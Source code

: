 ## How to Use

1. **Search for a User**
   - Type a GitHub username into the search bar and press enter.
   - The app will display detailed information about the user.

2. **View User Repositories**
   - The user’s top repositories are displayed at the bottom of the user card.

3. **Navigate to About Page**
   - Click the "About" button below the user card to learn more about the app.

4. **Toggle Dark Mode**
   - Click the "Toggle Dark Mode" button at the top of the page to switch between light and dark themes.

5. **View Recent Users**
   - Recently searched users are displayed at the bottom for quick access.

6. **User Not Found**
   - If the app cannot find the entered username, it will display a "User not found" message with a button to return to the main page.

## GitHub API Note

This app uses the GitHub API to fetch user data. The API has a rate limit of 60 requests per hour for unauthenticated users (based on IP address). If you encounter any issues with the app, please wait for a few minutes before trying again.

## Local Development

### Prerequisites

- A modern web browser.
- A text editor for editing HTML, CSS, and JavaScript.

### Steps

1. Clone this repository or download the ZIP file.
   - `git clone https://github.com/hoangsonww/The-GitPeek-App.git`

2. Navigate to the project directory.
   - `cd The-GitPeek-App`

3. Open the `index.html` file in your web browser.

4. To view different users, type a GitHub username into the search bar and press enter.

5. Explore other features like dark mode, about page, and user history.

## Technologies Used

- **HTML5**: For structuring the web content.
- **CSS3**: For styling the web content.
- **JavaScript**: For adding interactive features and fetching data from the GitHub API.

:::::

### What you are asked to do
Word for word, copy out all the data given above.

### Exercise solution
Source code

: ## How to Use

1. **Search for a User**
   - Type a GitHub username into the search bar and press enter.
   - The app will display detailed information about the user.

2. **View User Repositories**
   - The user’s top repositories are displayed at the bottom of the user card.

3. **Navigate to About Page**
   - Click the "About" button below the user card to learn more about the app.

4. **Toggle Dark Mode**
   - Click the "Toggle Dark Mode" button at the top of the page to switch between light and dark themes.

5. **View Recent Users**
   - Recently searched users are displayed at the bottom for quick access.

6. **User Not Found**
   - If the app cannot find the entered username, it will display a "User not found" message with a button to return to the main page.

## GitHub API Note

This app uses the GitHub API to fetch user data. The API has a rate limit of 60 requests per hour for unauthenticated users (based on IP address). If you encounter any issues with the app, please wait for a few minutes before trying again.

## Local Development

### Prerequisites

- A modern web browser.
- A text editor for editing HTML, CSS, and JavaScript.

### Steps

1. Clone this repository or download the ZIP file.
   - `git clone https://github.com/hoangsonww/The-GitPeek-App.git`

2. Navigate to the project directory.
   - `cd The-GitPeek-App`

3. Open the `index.html` file in your web browser.

4. To view different users, type a GitHub username into the search bar and press enter.

5. Explore other features like dark mode, about page, and user history.

## Technologies Used

- **HTML5**: For structuring the web content.
- **CSS3**: For styling the web content.
- **JavaScript**: For adding interactive features and fetching data from the GitHub API.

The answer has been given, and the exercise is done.